Task material:
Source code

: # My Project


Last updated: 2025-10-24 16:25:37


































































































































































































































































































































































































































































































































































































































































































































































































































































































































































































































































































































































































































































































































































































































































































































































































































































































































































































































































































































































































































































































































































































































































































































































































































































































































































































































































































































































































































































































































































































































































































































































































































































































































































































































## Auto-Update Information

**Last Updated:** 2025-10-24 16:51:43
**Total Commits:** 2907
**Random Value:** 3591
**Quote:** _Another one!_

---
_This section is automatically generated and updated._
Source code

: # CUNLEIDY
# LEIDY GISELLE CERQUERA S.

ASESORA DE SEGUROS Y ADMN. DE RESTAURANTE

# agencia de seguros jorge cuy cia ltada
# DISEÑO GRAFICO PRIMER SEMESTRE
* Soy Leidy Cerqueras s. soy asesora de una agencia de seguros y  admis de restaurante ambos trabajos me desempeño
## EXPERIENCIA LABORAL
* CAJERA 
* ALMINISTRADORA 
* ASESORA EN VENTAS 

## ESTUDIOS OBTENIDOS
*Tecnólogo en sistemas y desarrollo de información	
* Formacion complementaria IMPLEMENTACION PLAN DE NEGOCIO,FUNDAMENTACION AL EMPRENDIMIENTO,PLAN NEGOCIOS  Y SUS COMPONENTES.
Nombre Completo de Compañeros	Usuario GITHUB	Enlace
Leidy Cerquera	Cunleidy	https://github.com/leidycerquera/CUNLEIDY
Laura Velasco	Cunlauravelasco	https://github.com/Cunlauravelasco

Task directions:
Copy every line of the listing above exactly.

Result for this exercise:
Source code

: # My Project


Last updated: 2025-10-24 16:25:37


































































































































































































































































































































































































































































































































































































































































































































































































































































































































































































































































































































































































































































































































































































































































































































































































































































































































































































































































































































































































































































































































































































































































































































































































































































































































































































































































































































































































































































































































































































































































































































































































































































































































































































































## Auto-Update Information

**Last Updated:** 2025-10-24 16:51:43
**Total Commits:** 2907
**Random Value:** 3591
**Quote:** _Another one!_

---
_This section is automatically generated and updated._
Source code

: # CUNLEIDY
# LEIDY GISELLE CERQUERA S.

ASESORA DE SEGUROS Y ADMN. DE RESTAURANTE

# agencia de seguros jorge cuy cia ltada
# DISEÑO GRAFICO PRIMER SEMESTRE
* Soy Leidy Cerqueras s. soy asesora de una agencia de seguros y  admis de restaurante ambos trabajos me desempeño
## EXPERIENCIA LABORAL
* CAJERA 
* ALMINISTRADORA 
* ASESORA EN VENTAS 

## ESTUDIOS OBTENIDOS
*Tecnólogo en sistemas y desarrollo de información	
* Formacion complementaria IMPLEMENTACION PLAN DE NEGOCIO,FUNDAMENTACION AL EMPRENDIMIENTO,PLAN NEGOCIOS  Y SUS COMPONENTES.
Nombre Completo de Compañeros	Usuario GITHUB	Enlace
Leidy Cerquera	Cunleidy	https://github.com/leidycerquera/CUNLEIDY
Laura Velasco	Cunlauravelasco	https://github.com/Cunlauravelasco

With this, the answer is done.